Illustrating that point, Oliver spent much of his segment pointing out horror stories where people who pled guilty or were convicted thanks to prosecutorial misconduct were later exonerated—but only after spending decades in prison, including on death row. In addition to scaring people into pleading guilty to things they did not do, Oliver frightened viewers with other judicial inequities. You know, like the practice of “trial by ambush,” where prosecutors hold back crucial evidence from defense attorneys until the day of the trial. Or the widely employed tactic of excluding black jurors from cases featuring black defendants with laughably obvious coded objections that thumb noses at the supposed safeguards against such biased bullshit.
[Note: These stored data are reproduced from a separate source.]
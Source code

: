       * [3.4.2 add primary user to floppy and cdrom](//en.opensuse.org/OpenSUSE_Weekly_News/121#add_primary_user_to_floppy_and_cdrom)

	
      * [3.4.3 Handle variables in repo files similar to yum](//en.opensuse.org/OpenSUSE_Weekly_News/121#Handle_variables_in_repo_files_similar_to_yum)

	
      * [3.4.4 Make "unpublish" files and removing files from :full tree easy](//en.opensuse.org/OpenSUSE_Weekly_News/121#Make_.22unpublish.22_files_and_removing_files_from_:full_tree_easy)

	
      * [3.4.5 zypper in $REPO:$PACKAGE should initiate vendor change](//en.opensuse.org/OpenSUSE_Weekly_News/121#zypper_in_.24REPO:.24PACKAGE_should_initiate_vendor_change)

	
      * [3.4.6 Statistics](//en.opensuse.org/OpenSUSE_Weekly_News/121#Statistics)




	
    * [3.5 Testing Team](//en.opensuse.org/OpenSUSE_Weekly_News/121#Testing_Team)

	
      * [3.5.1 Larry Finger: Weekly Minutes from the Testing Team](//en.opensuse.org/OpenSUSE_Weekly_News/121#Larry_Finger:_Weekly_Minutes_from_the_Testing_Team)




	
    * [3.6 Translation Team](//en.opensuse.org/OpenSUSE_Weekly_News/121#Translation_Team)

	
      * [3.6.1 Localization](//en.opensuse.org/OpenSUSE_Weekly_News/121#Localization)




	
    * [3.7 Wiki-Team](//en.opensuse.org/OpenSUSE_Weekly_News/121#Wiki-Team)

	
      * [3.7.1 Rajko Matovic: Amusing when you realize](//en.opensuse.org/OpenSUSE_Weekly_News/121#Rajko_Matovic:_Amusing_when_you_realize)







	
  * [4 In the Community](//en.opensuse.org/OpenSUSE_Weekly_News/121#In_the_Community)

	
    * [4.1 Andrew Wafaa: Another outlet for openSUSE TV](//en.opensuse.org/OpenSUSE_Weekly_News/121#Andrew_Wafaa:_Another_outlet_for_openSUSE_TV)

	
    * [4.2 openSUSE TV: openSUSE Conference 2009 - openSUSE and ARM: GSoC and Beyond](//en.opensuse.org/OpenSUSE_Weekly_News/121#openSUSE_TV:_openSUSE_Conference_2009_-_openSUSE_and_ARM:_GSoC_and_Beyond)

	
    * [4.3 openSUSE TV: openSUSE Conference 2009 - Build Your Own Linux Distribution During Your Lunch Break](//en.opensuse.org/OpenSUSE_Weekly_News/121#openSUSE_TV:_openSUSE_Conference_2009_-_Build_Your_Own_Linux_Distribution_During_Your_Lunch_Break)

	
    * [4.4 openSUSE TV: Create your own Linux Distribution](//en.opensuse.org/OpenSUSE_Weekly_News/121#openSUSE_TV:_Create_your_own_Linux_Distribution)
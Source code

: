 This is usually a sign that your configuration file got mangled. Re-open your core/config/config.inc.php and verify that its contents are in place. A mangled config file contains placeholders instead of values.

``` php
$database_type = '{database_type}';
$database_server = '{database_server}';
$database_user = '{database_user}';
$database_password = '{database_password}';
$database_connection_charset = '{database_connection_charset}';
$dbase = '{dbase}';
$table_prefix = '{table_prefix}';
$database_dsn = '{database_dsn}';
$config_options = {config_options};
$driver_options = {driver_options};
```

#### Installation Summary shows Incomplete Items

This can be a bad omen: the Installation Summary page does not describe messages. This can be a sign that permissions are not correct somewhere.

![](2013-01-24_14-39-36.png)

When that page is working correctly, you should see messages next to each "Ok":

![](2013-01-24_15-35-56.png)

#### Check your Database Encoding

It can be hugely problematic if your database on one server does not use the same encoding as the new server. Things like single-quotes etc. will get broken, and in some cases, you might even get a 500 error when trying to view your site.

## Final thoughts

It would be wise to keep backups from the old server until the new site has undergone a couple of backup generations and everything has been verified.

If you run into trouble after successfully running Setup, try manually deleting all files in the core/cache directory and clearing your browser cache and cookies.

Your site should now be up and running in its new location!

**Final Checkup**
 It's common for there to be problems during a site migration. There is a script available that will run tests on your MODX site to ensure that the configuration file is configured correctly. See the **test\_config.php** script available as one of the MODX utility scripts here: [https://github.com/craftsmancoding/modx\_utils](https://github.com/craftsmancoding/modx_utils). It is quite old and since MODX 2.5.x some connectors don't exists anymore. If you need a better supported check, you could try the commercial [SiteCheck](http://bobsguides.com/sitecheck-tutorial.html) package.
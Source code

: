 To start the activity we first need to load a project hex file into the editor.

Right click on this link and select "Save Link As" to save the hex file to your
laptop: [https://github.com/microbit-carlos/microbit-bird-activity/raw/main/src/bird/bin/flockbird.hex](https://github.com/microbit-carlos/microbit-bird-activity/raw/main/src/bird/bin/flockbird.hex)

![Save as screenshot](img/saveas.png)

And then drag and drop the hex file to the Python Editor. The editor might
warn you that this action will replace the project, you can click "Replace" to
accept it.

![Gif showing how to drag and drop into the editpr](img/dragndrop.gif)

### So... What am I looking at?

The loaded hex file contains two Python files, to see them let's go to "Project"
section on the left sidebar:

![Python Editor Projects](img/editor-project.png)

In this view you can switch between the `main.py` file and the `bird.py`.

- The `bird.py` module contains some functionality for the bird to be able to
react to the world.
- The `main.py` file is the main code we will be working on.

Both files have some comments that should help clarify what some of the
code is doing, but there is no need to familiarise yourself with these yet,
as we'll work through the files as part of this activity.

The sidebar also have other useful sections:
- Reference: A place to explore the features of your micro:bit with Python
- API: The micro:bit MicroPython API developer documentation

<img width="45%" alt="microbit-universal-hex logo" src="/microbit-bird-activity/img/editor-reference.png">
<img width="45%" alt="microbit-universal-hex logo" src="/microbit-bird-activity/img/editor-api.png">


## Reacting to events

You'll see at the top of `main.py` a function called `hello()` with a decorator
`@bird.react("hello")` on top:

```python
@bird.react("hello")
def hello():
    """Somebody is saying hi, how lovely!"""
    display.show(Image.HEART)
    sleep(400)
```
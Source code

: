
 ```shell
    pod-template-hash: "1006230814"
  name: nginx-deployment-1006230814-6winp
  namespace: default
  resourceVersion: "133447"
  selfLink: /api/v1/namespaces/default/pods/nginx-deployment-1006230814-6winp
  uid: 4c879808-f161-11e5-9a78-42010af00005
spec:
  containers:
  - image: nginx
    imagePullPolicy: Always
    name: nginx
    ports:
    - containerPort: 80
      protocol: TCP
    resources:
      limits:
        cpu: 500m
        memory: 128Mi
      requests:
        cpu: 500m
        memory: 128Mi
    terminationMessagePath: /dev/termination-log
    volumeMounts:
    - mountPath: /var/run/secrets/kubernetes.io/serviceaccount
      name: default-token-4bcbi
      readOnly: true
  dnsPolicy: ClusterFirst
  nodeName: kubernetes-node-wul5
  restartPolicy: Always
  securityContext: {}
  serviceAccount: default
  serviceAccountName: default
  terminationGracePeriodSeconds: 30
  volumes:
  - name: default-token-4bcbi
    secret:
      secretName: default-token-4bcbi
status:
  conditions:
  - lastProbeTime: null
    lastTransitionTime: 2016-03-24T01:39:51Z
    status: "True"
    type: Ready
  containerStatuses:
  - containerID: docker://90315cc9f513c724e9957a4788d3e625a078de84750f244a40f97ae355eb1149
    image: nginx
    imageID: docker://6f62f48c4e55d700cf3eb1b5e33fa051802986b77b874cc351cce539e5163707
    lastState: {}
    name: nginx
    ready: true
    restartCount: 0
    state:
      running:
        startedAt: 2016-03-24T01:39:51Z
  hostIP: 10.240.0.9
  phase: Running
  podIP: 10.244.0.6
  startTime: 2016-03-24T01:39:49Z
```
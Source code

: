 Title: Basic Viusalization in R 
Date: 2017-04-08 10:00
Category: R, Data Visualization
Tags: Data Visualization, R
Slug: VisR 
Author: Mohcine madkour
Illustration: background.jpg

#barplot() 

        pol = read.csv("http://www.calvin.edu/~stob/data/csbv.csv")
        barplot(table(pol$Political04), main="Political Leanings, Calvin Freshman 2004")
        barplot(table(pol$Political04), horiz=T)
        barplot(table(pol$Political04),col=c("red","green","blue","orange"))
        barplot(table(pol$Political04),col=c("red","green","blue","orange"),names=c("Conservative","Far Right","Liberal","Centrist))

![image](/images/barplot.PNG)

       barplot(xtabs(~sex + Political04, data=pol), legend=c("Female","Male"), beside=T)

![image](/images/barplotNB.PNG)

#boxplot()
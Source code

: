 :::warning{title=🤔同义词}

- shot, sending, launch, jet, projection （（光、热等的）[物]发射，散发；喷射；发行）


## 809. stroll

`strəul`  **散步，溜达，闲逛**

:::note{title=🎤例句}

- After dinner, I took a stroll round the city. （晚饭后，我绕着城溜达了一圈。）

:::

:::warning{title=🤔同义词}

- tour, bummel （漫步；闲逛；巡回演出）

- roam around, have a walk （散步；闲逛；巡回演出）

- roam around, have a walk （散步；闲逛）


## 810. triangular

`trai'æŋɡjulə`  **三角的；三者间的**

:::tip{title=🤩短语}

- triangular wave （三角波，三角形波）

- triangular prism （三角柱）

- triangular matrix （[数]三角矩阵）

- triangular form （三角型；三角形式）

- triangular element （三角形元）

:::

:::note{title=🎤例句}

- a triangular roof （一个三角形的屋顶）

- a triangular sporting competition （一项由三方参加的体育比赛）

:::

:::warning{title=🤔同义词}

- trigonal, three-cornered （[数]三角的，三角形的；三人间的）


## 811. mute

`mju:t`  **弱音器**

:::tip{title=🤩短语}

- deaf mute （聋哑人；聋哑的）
And if viewers were imagining that state bars or the courts themselves are coming down hard on those D.A.s and prosecutors who’ve sent innocent people to the slammer, well, then they don’t know Oliver’s M.O. very well. Naming “tough on crime” prosecutors (like, weirdly, Harry Connick Jr.’s dad, the former D.A. of New Orleans Parish) who’ve been outed for destroying innocent defendants’ lives in their high-pressure, lock-’em-up pursuit of convictions at all cost, Oliver exposed how few (as in virtually zero) are ever held accountable. “The system did not fail,” infuriatingly opined one Dale Cox, acting D.A. of another Louisiana jurisdiction, despite the fact that a man named Glenn Ford was just exonerated there after serving 30 fucking years on death row for a crime he did not do. Oliver also showed a picture of the cute little electric chair model on the desk of Harry Connick Sr.’s lead prosecutor Jim Williams before revealing that every single one of the defendants’ pictures (all of whom were black) Williams had displayed there as trophies have been released from death row. “Yup,” exclaimed Oliver, “The thing he kept as a token of his success is now a monument to poor decision-making.” He then went on to compare that to “the prosecutorial equivalent of Cuba Gooding Jr.’s Oscar. (Objecting to his audience’s groans, Oliver stormed, “You’ve got to be consistent. You might care about Cuba—you care about him too much in this context.”)
So what’s to be done about this deeply flawed, frequently monstrous injustice system? Well, as Oliver notes, D.A.s are elected, nearly 85 percent of them run unopposed in local elections, and reform-minded candidates can redress some of this callous indifference to the truth and to the very lives of the accused. So there’s that.